聖書に心を傾ける 【忘れる憐れみと赦し】

 イザヤ書で語られる神は、待つ神であり、憐れみ・慈しみ、見守る神である。恵みと守りの中にいるとき、人はそれを自明のこととして数えることはほとんどない。「ああ、なんという幸運なんだ!」と思った瞬間はこれまで何度もあっただろうし、与えられた恵み、守られている実感を味わったことがあり、その度に感謝の心を持ったとしても、やがて忘れてしまう。

人からしてもらった、赦された、与えられたことと、人にした、赦した、与えたこととを比較すれば、圧倒的に恵まれ与えられ赦されたことの方が多いはずである。旅人の祈りは自然に感謝から始まる。

 国王や国家というものに従属するようになった人間は、市民・非市民、自国民・他国民、内側と外側の分け方を基本とし、スタンダード(普通)な国民像を描き、その上に幸・不幸の基準を作り出してしまう。人は幸福を求めて生きているのだから、運が悪いよりも運が良い方が当然、という感覚に慣れながら、全体・国家に依存していく。

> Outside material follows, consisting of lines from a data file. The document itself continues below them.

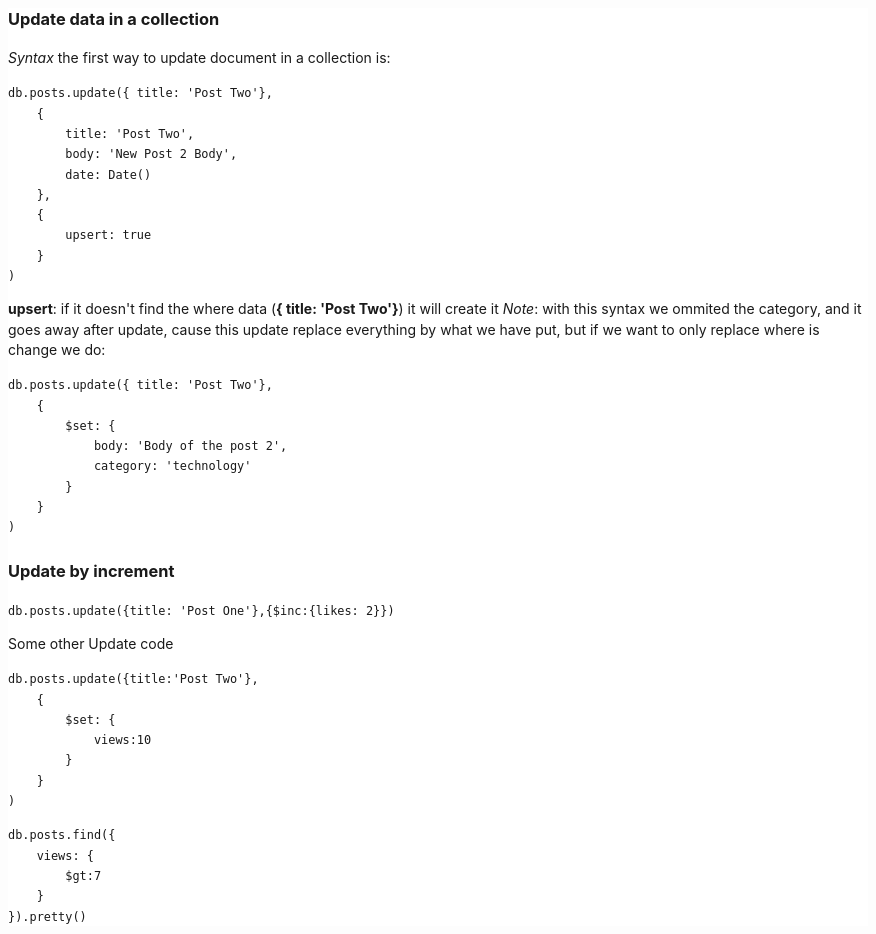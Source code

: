 ### Update data in a collection

_Syntax_
the first way to update document in a collection is:

```
db.posts.update({ title: 'Post Two'},
    {
        title: 'Post Two',
        body: 'New Post 2 Body',
        date: Date()
    },
    {
        upsert: true
    }
)
```

**upsert**: if it doesn't find the where data (**{ title: 'Post Two'}**) it will create it
_Note_: with this syntax we ommited the category, and it goes away after update, cause this update replace everything by what we have put,
but if we want to only replace where is change we do:

```
db.posts.update({ title: 'Post Two'},
    {
        $set: {
            body: 'Body of the post 2',
            category: 'technology'
        }
    }
)
```

### Update by increment

```
db.posts.update({title: 'Post One'},{$inc:{likes: 2}})
```

Some other Update code

```
db.posts.update({title:'Post Two'},
    {
        $set: {
            views:10
        }
    }
)
```

```
db.posts.find({
    views: {
        $gt:7
    }
}).pretty()
```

 全体の中の相対的な不運・不幸と感じたことの不当性を嘆き、世の中全体を呪ったりもする。“わたしがこんなひどい目に合うのなら世界が滅びてもかまわない!”と社会全体に対する反逆を開始する者もいる。カリスマ的な教祖を中心に、集団によって“悪”なる社会への反逆を試みる、カルトと呼ばれる現象もあった。国家という呪縛から自由になることは難しい。
 イエスが語る「貧しい者」とは、国家や賃金や社会のシステムから遠い人を指していると思われます。
     イエスの「7の70倍赦しなさい」とは、赦す、という美徳に人々を誘っているのでもなく、自分に加えられた“害”に抗議もせず耐え続けるべきだと言っているのでもなく、国家や社会のシステムによる呪縛から自由になることが、造り主であり、赦しの神に向き合うことになる、と語っているように感じます。

先週の出来事                 
武漢から始まった新型インフルエンザウィルス。広範囲に爆発的に広がるパンデミック現象を予測する研究者も、単なるインフルエンザであり騒ぎすぎと指摘する研究者もいる。国とマスコミの騒ぎ方と対応は変。国家総動員法の予行で問われている諸問題を吹き飛ばしたい?